Brendan: Yeah, Polar Bear Pete, the Met slugger, is home run champion of the world. So, that was fun because the Mets stink this year and it was kind of nice to see somebody from their team do something …
Tim Mullooly: Yeah. We find-
Brendan: Not important, but entertaining and fun.
Tim Mullooly: Yeah, finally have something to cheer about with the Mets, 10 games under 500 and floundering … big time… that was nice.
Although, there are people online, obviously people like to complain about stuff, but they’re like, “Oh, Vladdy hit 91 home runs last night and lost.” It’s like, well, yeah, can’t go back and change the rules after the fact. People are just complaining, that Alonso didn’t really win … Yeah, Yeah he did.
Brendan: He won, looked like Vlad Junior, maybe wore himself out in the previous two rounds. Definitely, great show all around. I thought it was one of the more entertaining home run derbies in recent memory.
Tim Mullooly: Yeah, definitely.
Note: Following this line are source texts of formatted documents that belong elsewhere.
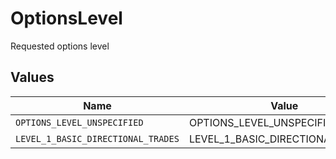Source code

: # OptionsLevel

Requested options level


## Values

| Name                               | Value                              |
| ---------------------------------- | ---------------------------------- |
| `OPTIONS_LEVEL_UNSPECIFIED`        | OPTIONS_LEVEL_UNSPECIFIED          |
| `LEVEL_1_BASIC_DIRECTIONAL_TRADES` | LEVEL_1_BASIC_DIRECTIONAL_TRADES   |
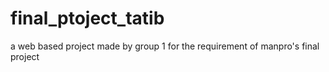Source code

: # final_ptoject_tatib
a web based project made by group 1 for the requirement of manpro's final project
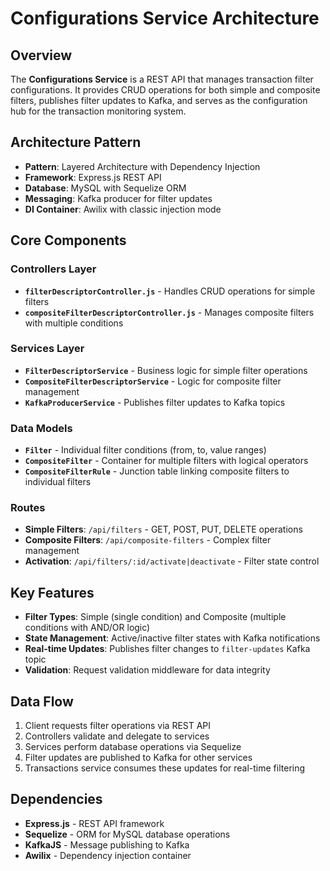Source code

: # Configurations Service Architecture

## Overview
The **Configurations Service** is a REST API that manages transaction filter configurations. It provides CRUD operations for both simple and composite filters, publishes filter updates to Kafka, and serves as the configuration hub for the transaction monitoring system.

## Architecture Pattern
- **Pattern**: Layered Architecture with Dependency Injection
- **Framework**: Express.js REST API
- **Database**: MySQL with Sequelize ORM
- **Messaging**: Kafka producer for filter updates
- **DI Container**: Awilix with classic injection mode

## Core Components

### Controllers Layer
- **`filterDescriptorController.js`** - Handles CRUD operations for simple filters
- **`compositeFilterDescriptorController.js`** - Manages composite filters with multiple conditions

### Services Layer
- **`FilterDescriptorService`** - Business logic for simple filter operations
- **`CompositeFilterDescriptorService`** - Logic for composite filter management
- **`KafkaProducerService`** - Publishes filter updates to Kafka topics

### Data Models
- **`Filter`** - Individual filter conditions (from, to, value ranges)
- **`CompositeFilter`** - Container for multiple filters with logical operators
- **`CompositeFilterRule`** - Junction table linking composite filters to individual filters

### Routes
- **Simple Filters**: `/api/filters` - GET, POST, PUT, DELETE operations
- **Composite Filters**: `/api/composite-filters` - Complex filter management
- **Activation**: `/api/filters/:id/activate|deactivate` - Filter state control

## Key Features
- **Filter Types**: Simple (single condition) and Composite (multiple conditions with AND/OR logic)
- **State Management**: Active/inactive filter states with Kafka notifications
- **Real-time Updates**: Publishes filter changes to `filter-updates` Kafka topic
- **Validation**: Request validation middleware for data integrity

## Data Flow
1. Client requests filter operations via REST API
2. Controllers validate and delegate to services
3. Services perform database operations via Sequelize
4. Filter updates are published to Kafka for other services
5. Transactions service consumes these updates for real-time filtering

## Dependencies
- **Express.js** - REST API framework
- **Sequelize** - ORM for MySQL database operations
- **KafkaJS** - Message publishing to Kafka
- **Awilix** - Dependency injection container
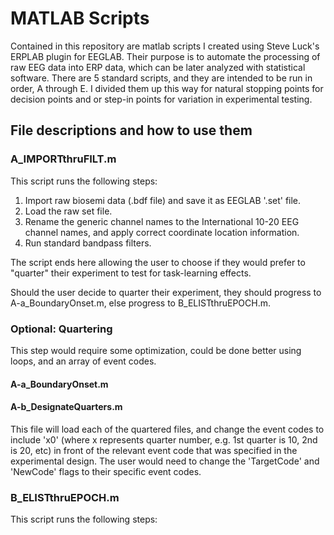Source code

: # MATLAB Scripts

Contained in this repository are matlab scripts I created using Steve Luck's ERPLAB plugin for EEGLAB.
Their purpose is to automate the processing of raw EEG data into ERP data, which can be later analyzed with statistical software.
There are 5 standard scripts, and they are intended to be run in order, A through E.
I divided them up this way for natural stopping points for decision points and or step-in points for variation in experimental testing.

## File descriptions and how to use them

### A_IMPORTthruFILT.m

This script runs the following steps:
1. Import raw biosemi data (.bdf file) and save it as EEGLAB '.set' file.
2. Load the raw set file.
3. Rename the generic channel names to the International 10-20 EEG channel names, and apply correct coordinate location information.
4. Run standard bandpass filters.

The script ends here allowing the user to choose if they would prefer to "quarter" their experiment to test for task-learning effects.

Should the user decide to quarter their experiment, they should progress to A-a_BoundaryOnset.m, else progress to B_ELISTthruEPOCH.m.

### Optional: Quartering
This step would require some optimization, could be done better using loops, and an array of event codes.

#### A-a_BoundaryOnset.m

#### A-b_DesignateQuarters.m

This file will load each of the quartered files, and change the event codes to include 'x0' (where x represents quarter number, e.g. 1st quarter is 10, 2nd is 20, etc) in front of the relevant event code that was specified in the experimental design. The user would need to change the 'TargetCode' and 'NewCode' flags to their specific event codes.

### B_ELISTthruEPOCH.m

This script runs the following steps:
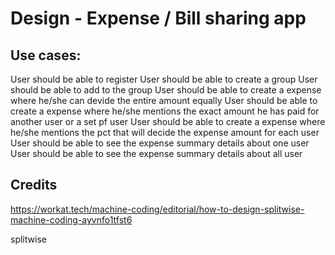 # Design - Expense / Bill sharing app


## Use cases:
User should be able to register
User should be able to create a group
User should be able to add to the group
User should be able to create a expense where he/she can devide the entire amount equally
User should be able to create a  expense where he/she mentions the exact amount he has paid for another user or a set pf user
User should be able to create a  expense where he/she mentions the pct that will decide the expense amount for each user
User should be able to see the expense summary details about one user
User should be able to see the expense summary details about all user


## Credits

https://workat.tech/machine-coding/editorial/how-to-design-splitwise-machine-coding-ayvnfo1tfst6

splitwise
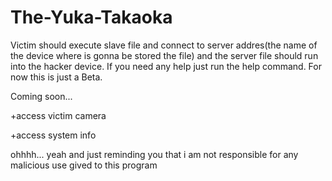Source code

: # The-Yuka-Takaoka
Victim should execute slave file and connect to
server addres(the name of the device where is gonna be stored the file)
and the server file should run into the hacker device. If you need any help just run
the help command. For now this is just a Beta.

Coming soon... 

+access victim camera

+access system info


ohhhh... yeah and just reminding you that i am not responsible for any
malicious use gived to this program
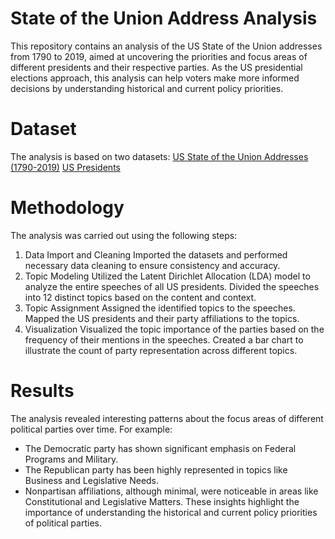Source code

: # State of the Union Address Analysis
This repository contains an analysis of the US State of the Union addresses from 1790 to 2019, aimed at uncovering the priorities and focus areas of different presidents and their respective parties. As the US presidential elections approach, this analysis can help voters make more informed decisions by understanding historical and current policy priorities.

# Dataset
The analysis is based on two datasets:
[US State of the Union Addresses (1790-2019)](https://www.kaggle.com/datasets/jyronw/us-state-of-the-union-addresses-1790-2019)
[US Presidents](https://www.kaggle.com/datasets/harshitagpt/us-presidents)

# Methodology
The analysis was carried out using the following steps:

1. Data Import and Cleaning
Imported the datasets and performed necessary data cleaning to ensure consistency and accuracy.
2. Topic Modeling
Utilized the Latent Dirichlet Allocation (LDA) model to analyze the entire speeches of all US presidents.
Divided the speeches into 12 distinct topics based on the content and context.
3. Topic Assignment
Assigned the identified topics to the speeches.
Mapped the US presidents and their party affiliations to the topics.
4. Visualization
Visualized the topic importance of the parties based on the frequency of their mentions in the speeches.
Created a bar chart to illustrate the count of party representation across different topics.

# Results
The analysis revealed interesting patterns about the focus areas of different political parties over time. For example:

* The Democratic party has shown significant emphasis on Federal Programs and Military.
* The Republican party has been highly represented in topics like Business and Legislative Needs.
* Nonpartisan affiliations, although minimal, were noticeable in areas like Constitutional and Legislative Matters.
These insights highlight the importance of understanding the historical and current policy priorities of political parties.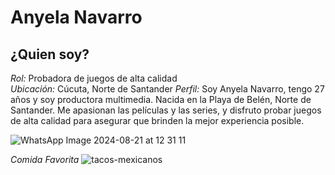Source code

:# Anyela Navarro
## ¿Quien soy?
*Rol:* Probadora de juegos de alta calidad  
*Ubicación:* Cúcuta, Norte de Santander
*Perfil:* Soy Anyela Navarro, tengo 27 años y soy productora multimedia. Nacida en la Playa de Belén, Norte de Santander. Me apasionan las películas y las series, y disfruto probar juegos de alta calidad para asegurar que brinden la mejor experiencia posible.

![WhatsApp Image 2024-08-21 at 12 31 11](https://github.com/user-attachments/assets/e792cdc5-54eb-4ea4-ae13-37d95dbf7d27)

*Comida Favorita*
![tacos-mexicanos](https://github.com/user-attachments/assets/09e671ec-d235-43dc-8982-671baabe15a2)
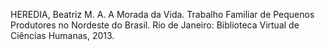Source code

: 

HEREDIA, Beatriz M. A. A Morada da Vida. Trabalho Familiar de Pequenos Produtores no Nordeste do Brasil. Rio de Janeiro: Biblioteca Virtual de Ciências Humanas, 2013.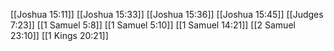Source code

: [[Joshua 15:11]]
[[Joshua 15:33]]
[[Joshua 15:36]]
[[Joshua 15:45]]
[[Judges 7:23]]
[[1 Samuel 5:8]]
[[1 Samuel 5:10]]
[[1 Samuel 14:21]]
[[2 Samuel 23:10]]
[[1 Kings 20:21]]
It’s just typical Mets fashion though, even when they win something everyone’s like, “Ah, they didn’t really win, like Vlad won.” It’s like oh gosh, just let us have this one.
Brendan: Yeah yeah we could use one, for sure.
So, anyway the article that I saw over the last week in the Wall Street Journal was talking about how some banks may be paying for things like their customers’ Amazon Prime or Hulu subscriptions now. This is a new thing, apparently. What do you think about that?
Tim Mullooly: When I first saw the headline, I was like, “That’s outrageous.”, but in like a good way. It’s like I want to go bank with that bank. And, I guess that is the intended response they were hoping to have for a lot of people.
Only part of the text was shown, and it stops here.